Your objective ::
All lines from the entries below that contain the string "begin" should be copied out.

-- Opening Marker --

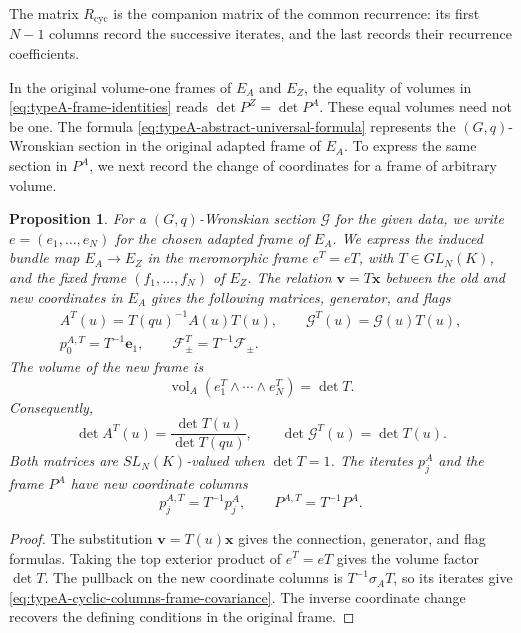 \documentclass[11pt,leqno]{amsart}
\numberwithin{equation}{section}
\theoremstyle{plain}
\newtheorem{proposition}[theorem]{Proposition}
\theoremstyle{definition}
\theoremstyle{plain}
\theoremstyle{definition}
\theoremstyle{remark}
\begin{document}
The matrix $R_{\mathrm{cyc}}$ is the companion matrix of the common recurrence: its first $N-1$ columns record the successive iterates, and the last records their recurrence coefficients.

In the original volume-one frames of $E_A$ and $E_Z$, the equality of volumes in \eqref{eq:typeA-frame-identities} reads $\det P^Z=\det P^A$. These equal volumes need not be one. The formula \eqref{eq:typeA-abstract-universal-formula} represents the $(G,q)$-Wronskian section in the original adapted frame of $E_A$. To express the same section in $P^A$, we next record the change of coordinates for a frame of arbitrary volume.

\begin{proposition}
\label{prop:typeA-Wronskian-frame-covariance}
For a $(G,q)$-Wronskian section $\mathscr G$ for the given data, we write $e=(e_1,\ldots,e_N)$ for the chosen adapted frame of $E_A$. We express the induced bundle map $E_A\to E_Z$ in the meromorphic frame $e^T=eT$, with $T\in GL_N(K)$, and the fixed frame $(f_1,\ldots,f_N)$ of $E_Z$. The relation $\mathbf v=T\mathbf x$ between the old and new coordinates in $E_A$ gives the following matrices, generator, and flags
\begin{equation}\label{eq:typeA-Wronskian-frame-covariance}
 \begin{gathered}
 A^T(u)=T(qu)^{-1}A(u)T(u),\qquad
 \mathscr G^T(u)=\mathscr G(u)T(u),\\
 p_0^{A,T}=T^{-1}\mathbf e_1,\qquad
 \mathcal F_\pm^T=T^{-1}\mathcal F_\pm.
 \end{gathered}
\end{equation}
The volume of the new frame is
\[
 \operatorname{vol}_A(e_1^T\wedge\cdots\wedge e_N^T)=\det T.
\]
Consequently,
\[
 \det A^T(u)=\frac{\det T(u)}{\det T(qu)},
 \qquad
 \det\mathscr G^T(u)=\det T(u).
\]
Both matrices are $SL_N(K)$-valued when $\det T=1$.  The iterates $p_j^A$ and the frame $P^A$ have new coordinate columns
\begin{equation}\label{eq:typeA-cyclic-columns-frame-covariance}
 p_j^{A,T}=T^{-1}p_j^A,\qquad
 P^{A,T}=T^{-1}P^A.
\end{equation}
\end{proposition}
\begin{proof}
The substitution $\mathbf v=T(u)\mathbf x$ gives the connection, generator, and flag formulas.  Taking the top exterior product of $e^T=eT$ gives the volume factor $\det T$.  The pullback on the new coordinate columns is $T^{-1}\sigma_A T$, so its iterates give \eqref{eq:typeA-cyclic-columns-frame-covariance}.  The inverse coordinate change recovers the defining conditions in the original frame.
\end{proof}
\end{document}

-- Closing Marker --

Exercise solution ::
\begin{document}
\begin{proposition}
\begin{equation}\label{eq:typeA-Wronskian-frame-covariance}
 \begin{gathered}
\begin{equation}\label{eq:typeA-cyclic-columns-frame-covariance}
\begin{proof}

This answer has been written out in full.